God’s election is “not because of our works but because of His own purpose and grace, which He gave us in Christ Jesus before the ages began” (2 Timothy 1:9). Paul makes this point emphatically in his argument in Romans 9:11 about God’s choice of Jacob over Esau that, “though they were not yet born and had done nothing either good or bad—in order that God’s purpose of election might continue, not because of works but because of him who calls.” Thus, it is clear that God’s election is a gracious choice not based on works whether actual or foreseen.
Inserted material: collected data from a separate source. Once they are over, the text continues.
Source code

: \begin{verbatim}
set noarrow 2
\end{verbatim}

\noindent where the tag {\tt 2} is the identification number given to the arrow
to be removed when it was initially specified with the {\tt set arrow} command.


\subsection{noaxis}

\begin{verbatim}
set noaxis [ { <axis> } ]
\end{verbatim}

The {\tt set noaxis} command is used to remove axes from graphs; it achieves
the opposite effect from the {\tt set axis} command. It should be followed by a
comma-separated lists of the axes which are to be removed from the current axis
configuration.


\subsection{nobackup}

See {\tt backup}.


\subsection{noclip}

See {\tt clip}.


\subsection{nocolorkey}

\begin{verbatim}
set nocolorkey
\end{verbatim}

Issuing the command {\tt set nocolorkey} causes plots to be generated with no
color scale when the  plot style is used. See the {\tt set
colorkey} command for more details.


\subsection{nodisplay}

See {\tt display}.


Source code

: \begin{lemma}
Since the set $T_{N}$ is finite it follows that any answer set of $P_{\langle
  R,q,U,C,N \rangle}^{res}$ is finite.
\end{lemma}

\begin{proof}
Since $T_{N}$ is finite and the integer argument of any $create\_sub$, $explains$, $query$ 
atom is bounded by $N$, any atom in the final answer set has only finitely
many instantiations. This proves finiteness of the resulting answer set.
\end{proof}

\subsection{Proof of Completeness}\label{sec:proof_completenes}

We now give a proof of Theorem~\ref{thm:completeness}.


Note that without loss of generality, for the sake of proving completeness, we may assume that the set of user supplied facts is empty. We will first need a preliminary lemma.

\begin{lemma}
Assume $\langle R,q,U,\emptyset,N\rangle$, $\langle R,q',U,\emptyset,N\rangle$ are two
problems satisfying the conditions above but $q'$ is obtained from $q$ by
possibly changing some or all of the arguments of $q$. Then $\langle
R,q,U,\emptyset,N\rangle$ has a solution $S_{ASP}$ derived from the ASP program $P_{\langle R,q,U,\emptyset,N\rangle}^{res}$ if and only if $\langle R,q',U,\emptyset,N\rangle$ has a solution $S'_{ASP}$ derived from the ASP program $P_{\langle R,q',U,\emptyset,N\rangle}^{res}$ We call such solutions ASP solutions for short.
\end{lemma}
The conclusion that Paul draws in verse 16 is, “So then it depends not on human will or exertion, but on God, who has mercy.”

3. Faith and good works are a result of God’s election

Saying that faith, whether actual or foreseen, is the basis of our election is getting things backward. The Bible shows us exactly the opposite – that we believe because we were predestined/elected/chosen.

In Acts 13:48, through Paul’s preaching to the Gentiles, it was “as many as were appointed to eternal life” who believed. In his letters to the church in Thessalonica, Paul tells them that they know their election (1 Thess. 1:4) because, “our gospel did not come to you in word only, but also in power, and in the Holy Spirit and in much assurance”(v.5a) and that God did not appoint them to wrath but rather salvation through Jesus (5:9). The fact that the Gospel was effectual to salvation in the church in Thessalonica showed Paul that God had chosen them. In his second letter to the Thessalonians, he describes them as “brethren beloved by the Lord, because God from the beginning chose you for salvation through sanctification by the Spirit and belief in the truth”(2 Thess. 2:13b).

Paul states clearly that we who have trusted in Christ are “to the praise of His glory” (Ephesians 1:12). Later in 2:10 he says that, “we are His workmanship, created in Christ Jesus for good works, which God prepared beforehand that we should walk in them.” Our good works are a result of God’s election. Paul goes even so far as to say that, “For to you it has been granted on behalf of Christ, not only to believe in Him, but also to suffer for His sake” (Philippians 1:29). The word translated “it has been granted” comes from the same Greek root as grace – literally, it has been graced to us to both believe in Christ and suffer for his sake.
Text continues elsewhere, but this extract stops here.